Console app to login to ASP.NET website - c#

First, please excuse my naivety with this subject. I'm a retired programmer that started before DOS was around. I'm not an expert on ASP.NET. Part of what I need to know is what I need to know. (If yo follow me...)
So I want to log into a web site and scrape some content. After looking at the HTML source with notepad and fiddler2, it's clear to me that the site is implemented with ASP.NET technologies.
I started by doing a lot of google'ing and reading everything I could find about writing screen scrapers in c#. After some investigation and many attempts, I think I've come to the conclusion that it isn't easy.
The crux of the problem (as I see it now) is that ASP provides lots of ways for a programmer to maintain state. Cookies, viewstate, session vars, page vars, get and post params, etc. Plus the programmer can divide the work up between server and client scripting. A rich web client such as IE or Safari or Chrome or Firefox knows how to handle whatever the programmer writes (and the ASP framework implements under the covers).
WebClient isn't a rich web client. It doesn't even know how to implement cookies.
So I'm at an impasse. One way to go is to try to reverse engineer all the features of the rich client that the ASP application is expecting and write a WebClient on steroids class that mimics a rich client well enough to got logged in.
Or I could try embedding IE (or some other rich client) into my app and hope the exposed interface is rich enough that I can programmatically fill a username and password field and POST the form back. (And access the response stream so I can parse the HTML to scrape out the data I'm after...)
Or I could look for some 3rd party control that would be a lot richer that WebClient.
Can anyone shed some keen insight into where I should focus my attention?
This is as much a learning experience as a project.

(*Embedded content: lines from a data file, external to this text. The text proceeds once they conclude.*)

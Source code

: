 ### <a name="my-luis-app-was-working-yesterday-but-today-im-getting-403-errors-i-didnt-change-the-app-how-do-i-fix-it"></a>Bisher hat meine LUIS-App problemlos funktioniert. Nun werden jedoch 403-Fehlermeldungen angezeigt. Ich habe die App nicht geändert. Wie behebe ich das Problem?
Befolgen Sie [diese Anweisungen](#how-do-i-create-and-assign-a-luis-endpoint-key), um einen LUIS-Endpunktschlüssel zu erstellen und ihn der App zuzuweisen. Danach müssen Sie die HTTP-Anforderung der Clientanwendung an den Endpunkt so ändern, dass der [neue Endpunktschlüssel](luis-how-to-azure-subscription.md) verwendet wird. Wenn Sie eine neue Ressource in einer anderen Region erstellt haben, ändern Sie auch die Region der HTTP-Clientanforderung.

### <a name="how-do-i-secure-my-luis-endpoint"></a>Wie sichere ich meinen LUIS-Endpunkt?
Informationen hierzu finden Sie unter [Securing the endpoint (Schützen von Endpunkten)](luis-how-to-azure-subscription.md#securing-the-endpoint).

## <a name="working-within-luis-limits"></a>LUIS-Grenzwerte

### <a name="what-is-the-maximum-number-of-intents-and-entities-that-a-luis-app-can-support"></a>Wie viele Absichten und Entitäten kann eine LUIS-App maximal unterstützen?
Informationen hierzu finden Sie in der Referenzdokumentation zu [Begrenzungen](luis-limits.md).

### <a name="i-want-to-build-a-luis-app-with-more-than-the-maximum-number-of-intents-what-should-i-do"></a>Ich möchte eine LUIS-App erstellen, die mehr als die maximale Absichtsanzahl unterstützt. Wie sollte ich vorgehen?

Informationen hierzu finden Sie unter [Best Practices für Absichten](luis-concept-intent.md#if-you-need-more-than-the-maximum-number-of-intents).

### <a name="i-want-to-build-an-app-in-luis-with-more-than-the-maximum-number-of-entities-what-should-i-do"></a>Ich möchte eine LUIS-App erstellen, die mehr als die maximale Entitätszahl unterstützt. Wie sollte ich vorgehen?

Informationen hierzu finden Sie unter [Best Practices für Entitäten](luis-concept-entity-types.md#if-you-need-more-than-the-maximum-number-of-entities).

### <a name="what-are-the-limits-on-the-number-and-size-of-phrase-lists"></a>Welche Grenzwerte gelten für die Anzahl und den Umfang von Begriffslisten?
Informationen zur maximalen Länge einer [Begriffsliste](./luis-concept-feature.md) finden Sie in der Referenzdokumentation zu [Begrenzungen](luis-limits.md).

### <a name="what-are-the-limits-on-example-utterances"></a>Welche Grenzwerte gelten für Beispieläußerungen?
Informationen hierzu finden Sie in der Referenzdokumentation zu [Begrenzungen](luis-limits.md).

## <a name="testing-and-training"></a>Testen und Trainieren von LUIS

That said, I really want to automate login and information retrieval from the target site.

Here an example function I use to log in website and get my cookie
string loginSite(string url, string username, string password)
{
HttpWebRequest req = (HttpWebRequest)WebRequest.Create(url);
string cookie = "";
//this values will change depending on the website
string values = "vb_login_username=" + username + "&vb_login_password=" + password
+ "&securitytoken=guest&"
+ "cookieuser=checked&"
+ "do=login";
req.Method = "POST";
req.ContentType = "application/x-www-form-urlencoded";
req.ContentLength = values.Length;
CookieContainer a = new CookieContainer();
req.CookieContainer = a;
System.Net.ServicePointManager.Expect100Continue = false; // prevents 417 error
using (StreamWriter writer = new StreamWriter(req.GetRequestStream(), System.Text.Encoding.ASCII)) { writer.Write(values); }
HttpWebResponse c = (HttpWebResponse)req.GetResponse();
Stream ResponseStream = c.GetResponseStream();
StreamReader LeerResult = new StreamReader(ResponseStream);
string Source = LeerResult.ReadToEnd();
foreach (Cookie cook in c.Cookies) { cookie = cookie + cook.ToString() + ";"; }
return cookie;
}
And here a call example:
string Cookie = loginSite("http://theurl.comlogin.php?s=c29cea718f052eae2c6ed105df2b7172&do=login", "user", "passwd");
HttpWebRequest req = (HttpWebRequest)HttpWebRequest.Create("http://www.theurl.com");
//once you got the cookie you add it to the header.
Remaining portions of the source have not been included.